Implementing Mose Wintner's idea in the C language with 4 pthreads on my 2 core computer for $$100000001 ! = 68124726 (\text{mod } 179425133)$$ takes about 2 seconds, but that is while I am doing a bunch of other batch jobs at the same time. I don't have any symbolic or big int precision software to compare against, but it should be within the 64 bit "long" margin ( I think ). I checked it for some smaller numbers and it gave me the same results as octave but I needed to increase the size to be able to measure the speed as it was too fast to measure speed reliably for the smaller numbers.

Answer 2

There are certain cases you can evaluate easily however for most cases you would need to evaluate it recursively. Apply the mod after each recursive step will help with the storage of the value.

Special cases:

The answer will be zero if there are sufficient terms to cover the prime factorization of $b$. E.g. If $b=72$ you need three factors of 2 and two factors of 3.

If $b$ is prime and $a=b-1$ then the answer is $a-1$.

If $b$ is prime and $a=b-2$ then the answer is 1.

Answer 3

With "arbitrarily large" I assume a >> $10^{12}$ or something like that? Which means that b is large as well?

I would start by factoring b; if b has a factor $p^k$ with p ≤ a then we may be able to prove that a! = 0 (modulo $p^k$). Even if that is not the case, calculating a! modulo x on a current computer will be a lot faster if x < $2^{64}$. Various results can then be combined.

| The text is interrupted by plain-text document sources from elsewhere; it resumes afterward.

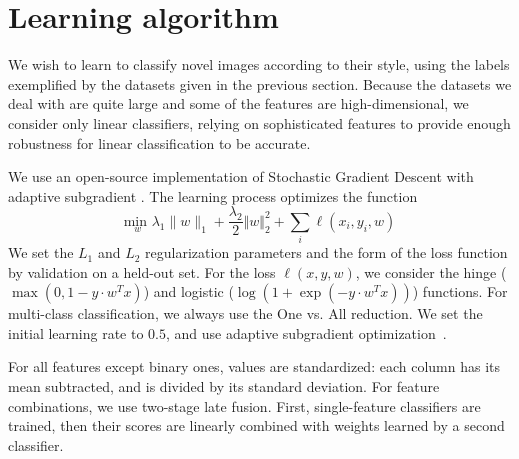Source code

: 
\section{Learning algorithm}

We wish to learn to classify novel images according to their style, using the labels exemplified by the datasets given in the previous section.
Because the datasets we deal with are quite large and some of the features are high-dimensional, we consider only linear classifiers, relying on sophisticated features to provide enough robustness for linear classification to be accurate.

We use an open-source implementation of Stochastic Gradient Descent with adaptive subgradient \cite{Agarwal-JMLR-2012}.
The learning process optimizes the function \[
\underset{w}{\text{min }} \lambda_1 \|w\|_1 + \frac{\lambda_2}{2} \Vert w \Vert_2^2 + \sum_i \ell(x_i, y_i, w)
\]
We set the $L_1$ and $L_2$ regularization parameters and the form of the loss function by validation on a held-out set.
For the loss $\ell(x, y, w)$, we consider the hinge ($\max(0, 1 - y \cdot w^T x)$) and logistic ($\log(1 + \exp(-y \cdot w^T x))$) functions.
For multi-class classification, we always use the One vs. All reduction.
We set the initial learning rate to $0.5$, and use adaptive subgradient optimization~\cite{duchi2011adaptive}.

For all features except binary ones, values are standardized: each column has its mean subtracted, and is divided by its standard deviation.
For feature combinations, we use two-stage late fusion.
First, single-feature classifiers are trained, then their scores are linearly combined with weights learned by a second classifier.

We now assume that we want a! (modulo b) where a < b and b cannot be reasonably factored. We can obviously calculate a product of a huge number of integers (modulo b) by performing every single multiplication modulo b. If $a^2$ < b then we can multiply numbers in pairs.

When a is large, we would try to distribute the calculation over multiple processors, which is quite trivial. We would also perform multiple multiplications (modulo b) in parallel to use each processor's ability to perform multiple operations in parallel.

To calculate (ax) modulo b, we would need to calculate ax, divide by b, round down to an integer, and subtract that integer times b from the product. It will be faster to calculate 1/b once, and it may be faster not to round (ax / b) down, but to round (ax * (1/b)) to a nearby integer. We don't actually need (ax) modulo b, it is good enough if we have a small number z with z modulo b = (ax) modulo b.